是你啊。
对话框那头,那个叫唐黎的女人终于回复了。
淮仲沫指尖悬在手机屏幕上方片刻,才缓缓敲下一行字发送出去。
[。]:你是唐黎小姐吗?
[Sweet pear]:是我。
[。]:你之前说,你认识莫钟军?你和他是什么关系。
对面沉默了几秒,像是在斟酌措辞,再发来的消息里,带着几分戏谑的调侃。
[Sweet pear]:小朋友好奇心还挺重。我要是说了,不会给你造成什么心理阴影吧
[。]:不会。
[Sweet pear]:那我就直说了。我是莫钟军的情人。当年是看他长得帅,又有钱,跟着他也不算亏。后来我才知道,他早就有儿有女。我一时好奇,想知道他儿子长什么样子,就托了中国的朋友帮忙查了查。我真不是故意要打探你们的事,就是想问问。就很好奇,莫钟军在外面这样,他老婆就不管吗?还是说你们一家人其实都无所谓?
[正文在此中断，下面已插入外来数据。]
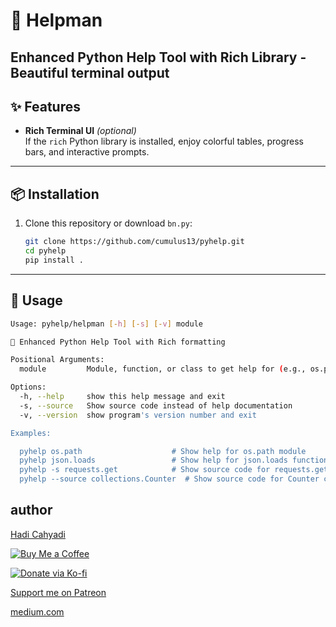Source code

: # 🚀 Helpman

Enhanced Python Help Tool with Rich Library - Beautiful terminal output
---

## ✨ Features

- **Rich Terminal UI** *(optional)*  
  If the `rich` Python library is installed, enjoy colorful tables, progress bars, and interactive prompts.

---

## 📦 Installation

1. Clone this repository or download `bn.py`:
   ```bash
   git clone https://github.com/cumulus13/pyhelp.git
   cd pyhelp
   pip install .
    ```
---

## 🏃 Usage
```bash
Usage: pyhelp/helpman [-h] [-s] [-v] module

🐍 Enhanced Python Help Tool with Rich formatting

Positional Arguments:
  module         Module, function, or class to get help for (e.g., os.path, json.loads)

Options:
  -h, --help     show this help message and exit
  -s, --source   Show source code instead of help documentation
  -v, --version  show program's version number and exit

Examples:

  pyhelp os.path                    # Show help for os.path module
  pyhelp json.loads                 # Show help for json.loads function
  pyhelp -s requests.get            # Show source code for requests.get
  pyhelp --source collections.Counter  # Show source code for Counter class

```

## author
[Hadi Cahyadi](mailto:cumulus13@gmail.com)
    

[![Buy Me a Coffee](https://www.buymeacoffee.com/assets/img/custom_images/orange_img.png)](https://www.buymeacoffee.com/cumulus13)

[![Donate via Ko-fi](https://ko-fi.com/img/githubbutton_sm.svg)](https://ko-fi.com/cumulus13)
 
[Support me on Patreon](https://www.patreon.com/cumulus13)

[medium.com](https://www.medium.com/@cumulus13)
看完这一长段文字,淮仲沫缓缓垂下眼帘,手紧紧捏住手机。
原来莫钟军在国外过得那样潇洒,这么多年他躲在异国他乡放纵享乐,将当年留下的烂摊子全都抛在了脑后。
他甚至还在外面有了别的女人,坦然得近乎无耻。
淮仲沫轻轻吸了口气,压下心底的冷意。他将手机放在一旁,没有再回复露黎卡。
没过多久,房间门被推开,莫千怀拿着一张去年的高考真题卷走了进来,少年眉眼带着几分困惑,走到淮仲沫身边,把卷子递了过去。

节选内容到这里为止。